For large chunks of this movie
I had no idea what was happening and why it was happening. At about the
40-minute mark when Kaena – the Prophecy started answering some of my
questions, there were still quite a few unanswered questions floating around, a
bit like those peasant villagers in zero gravity in the movie I suppose.
Look, I probably should have
known better than to apply my imperfect knowledge of Newton’s Law of Gravity,
planetary orbits and the like to the plot, but I still found myself asking
questions like: Who were those H.R. Giger look-alike aliens and what were they
doing on that planet? Just why was every single member of that alien race on
that specific spaceship that blew up? (Were they like the useless lot in Douglas
Adams’ Hitch-hiker’s Guide to the Galaxy sent
off to inadvertently colonise the Earth?) And so on.
"Has a more genuine SF premise behind it than most of today’s
so-called sci-fi offerings . . ."
Being left with all these
questions isn’t exactly a good thing: Kaena, a French (!) produced
computer-animated feature originally intended to be viewed in 3-D, lacks
narrative cohesion. The plot stutters forwards and back, a bit like a car with
engine trouble that is struggling to get going. Maybe it tries to cram in too
much info in its short running time, I thought, but the answer came to me while
watching the end credits: the movie has a veritable army of screenwriters!

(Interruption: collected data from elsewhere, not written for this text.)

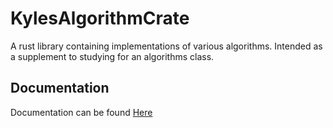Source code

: # KylesAlgorithmCrate

A rust library containing implementations of various algorithms. Intended as a supplement to studying for an algorithms class.

## Documentation
Documentation can be found [Here](https://kyles22.github.io/KylesAlgorithmCrate/doc/kyles_algorithm_crate/index.html)
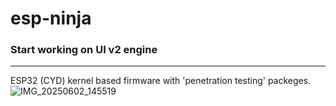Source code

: # esp-ninja
### Start working on UI v2 engine
-----
ESP32 (CYD) kernel based firmware with 'penetration testing' packeges. 
![IMG_20250602_145519](https://github.com/user-attachments/assets/4b2cd21e-bbd4-4fd4-a07d-558f58d45e5a)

A lot of screenwriters may
sound like a good idea in an era in which screenplays are often the most
neglected aspect of Hollywood products, but usually the end result of too many
scriptwriters is just a muddled mess. (Tip for Hollywood producers: if you want
a muddled mess and save money on a committee of screenwriters you need only hire
one man to do the job of many, namely Akiva Goldman, the
Batman & Robin and Lost in Space scribe. He’d make
a muddled mess of your movie on his own . . .)
of this is rather a pity, because Kaena has a more interesting and real
SF premise behind it than most of today’s so-called sci-fi offerings, which
merely tend to be action movies with a few science fiction gadgets thrown in for
good measure (Paycheck, anyone?). In true SF
tradition, it creates an interesting universe of its own, populated by some
fascinating creature and production designs.
Alas, the narrative – along
with some disappointing animation – lets all this down. (The humans looked
especially clunky and awkward.) If you were expecting animation on the level of
Final Fantasy then you’d probably be
disappointed: Kaena doesn’t look much better than a lot of those filler
scenes in between the action on computer games that take up several gigabytes of
your computer’s hard disk.
Still, I often found myself
engrossed during Kaena’s brief running time, even if it was to figure out
just what the hell was happening! It throws around some interesting and genuine
SF ideas – a pity it drops the ball on most of them.
File this one under
“interesting failure that could have been a whole better, but should still be
enjoyed by SF fans.” (In fairness, my wife liked it more than I did.)